Replication is asynchronous — writes go to a single backend and the replicator creates additional copies in the background. When a client overwrites an existing key, all old copies (including replicas) are removed and a single new copy is written. The replication factor drops to 1 until the next replicator cycle creates the additional copies. If the single backend holding the new copy fails before replication runs, the new version of the object is at risk. For most workloads this window (up to worker_interval) is acceptable. Lowering worker_interval reduces the exposure at the cost of more frequent DB queries and backend I/O.

Health-aware replication: When backend circuit breakers are enabled, the replicator monitors backend health. If a backend’s circuit breaker has been open longer than unhealthy_threshold, copies on that backend are treated as unavailable and replacement copies are created on healthy backends. This prevents sustained outages from silently reducing redundancy. The threshold prevents churn during brief transient failures. Set to 0 to disable health-aware replication (copies on down backends are still counted).

Rebalance

Moves objects between backends to optimize storage distribution. Disabled by default — enabling it will generate egress/ingress traffic on your backends.

rebalance:
  enabled: true
  strategy: "pack"               # "pack" or "spread" (default: pack)
  interval: "6h"                 # default: 6h
  batch_size: 100                # objects per run (default: 100)
  threshold: 0.1                 # min utilization spread to trigger (default: 0.1)
  concurrency: 5                 # parallel moves per run (default: 10)

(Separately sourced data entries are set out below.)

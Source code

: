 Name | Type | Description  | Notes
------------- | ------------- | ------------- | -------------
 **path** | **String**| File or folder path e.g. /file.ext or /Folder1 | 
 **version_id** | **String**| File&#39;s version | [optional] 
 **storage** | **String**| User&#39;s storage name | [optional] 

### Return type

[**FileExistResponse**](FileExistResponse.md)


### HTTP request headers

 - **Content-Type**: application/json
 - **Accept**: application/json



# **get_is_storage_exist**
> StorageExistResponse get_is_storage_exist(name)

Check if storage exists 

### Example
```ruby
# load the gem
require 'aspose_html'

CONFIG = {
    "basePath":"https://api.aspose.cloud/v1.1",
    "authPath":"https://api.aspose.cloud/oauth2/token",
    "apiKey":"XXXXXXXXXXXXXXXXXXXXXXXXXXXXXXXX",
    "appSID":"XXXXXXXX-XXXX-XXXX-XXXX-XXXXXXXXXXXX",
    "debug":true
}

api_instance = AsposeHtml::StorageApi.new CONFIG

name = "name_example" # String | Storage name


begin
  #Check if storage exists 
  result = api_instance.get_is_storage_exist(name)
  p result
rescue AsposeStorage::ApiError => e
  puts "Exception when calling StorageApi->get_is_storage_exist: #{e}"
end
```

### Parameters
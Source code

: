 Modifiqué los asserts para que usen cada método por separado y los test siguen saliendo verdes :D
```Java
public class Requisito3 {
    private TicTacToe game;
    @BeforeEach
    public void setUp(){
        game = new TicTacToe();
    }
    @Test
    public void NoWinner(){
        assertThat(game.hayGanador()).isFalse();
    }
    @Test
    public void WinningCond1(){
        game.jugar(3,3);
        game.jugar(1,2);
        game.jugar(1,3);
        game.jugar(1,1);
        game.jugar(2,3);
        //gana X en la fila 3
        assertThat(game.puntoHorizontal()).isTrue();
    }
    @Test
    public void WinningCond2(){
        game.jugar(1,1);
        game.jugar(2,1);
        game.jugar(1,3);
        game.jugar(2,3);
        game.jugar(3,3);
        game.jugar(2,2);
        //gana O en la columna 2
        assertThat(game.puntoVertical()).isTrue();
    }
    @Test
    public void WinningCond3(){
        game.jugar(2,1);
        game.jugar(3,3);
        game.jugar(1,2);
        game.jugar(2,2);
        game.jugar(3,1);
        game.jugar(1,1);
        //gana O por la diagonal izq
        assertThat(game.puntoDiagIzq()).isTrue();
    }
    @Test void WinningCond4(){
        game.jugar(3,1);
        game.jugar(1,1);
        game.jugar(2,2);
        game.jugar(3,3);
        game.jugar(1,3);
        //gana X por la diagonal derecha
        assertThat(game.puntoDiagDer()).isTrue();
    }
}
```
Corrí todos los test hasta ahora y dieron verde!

pack — fills backends in config order, consolidating free space onto the last backend. Good for maximizing free-tier allocations.
spread — equalizes utilization ratios across all backends. Good for distributing load.

Object moves run concurrently within each batch, bounded by concurrency. Increase for faster rebalancing; decrease to reduce backend load.

Over-replication cleanup

When a backend recovers after the replicator has already created replacement copies on other backends, objects end up with more copies than the replication factor. A background worker detects and removes the excess.

The cleaner scores each copy by its backend’s health and storage utilization, then removes the lowest-scoring copies until the object reaches the target factor:

Draining backend: score 0 (always removed first)
Circuit-broken backend: score 1 (removed next)
Healthy backend: score 2 + (1 − utilization ratio), range [2..3]

Among healthy backends, the most utilized backend gets the lowest score — freeing space where it is scarcest. Each object’s copies are locked with FOR UPDATE to prevent races with concurrent replicator or rebalancer activity.

The worker runs at the replication.worker_interval and shares the same batch_size and concurrency settings. It only runs when replication.factor > 1. Like the replicator, it uses a PostgreSQL advisory lock for multi-instance coordination.

Cleanup can also be triggered on demand via the admin API (POST /admin/api/over-replication), the CLI (s3-orchestrator admin over-replication --execute), or the web dashboard’s Clean Excess button.

Orphan reconciliation

Optional background service that periodically scans each backend’s S3 bucket and reconciles it against the metadata database. For each backend, it walks both sides as ascending key streams — S3 paginated by ListObjects and the DB paginated by ListObjectsByBackendKeyAsc — and merges them in lockstep. Keys present only on the backend are imported; keys present only in the DB are removed. Memory is bounded by the page size on each side (1000 entries) regardless of object count, so backends holding millions of objects reconcile without OOM. Rows owned by sibling virtual buckets stored on the same backend are skipped so a per-bucket pass does not affect other buckets.

reconcile:
  enabled: true       # disabled by default
  interval: "24h"     # how often to run (default: 24h)

Disabled by default. Requires a restart to enable/disable (non-reloadable). Runs under advisory lock 1009 to prevent concurrent scans across instances.

On-demand reconciliation is available via the admin API — useful after backend data loss or token expiry events:

# Reconcile all backends
s3-orchestrator admin reconcile

# Reconcile a single backend
curl -X POST -H "X-Admin-Token: $TOKEN" \
  http://localhost:9000/admin/api/reconcile?backend=g3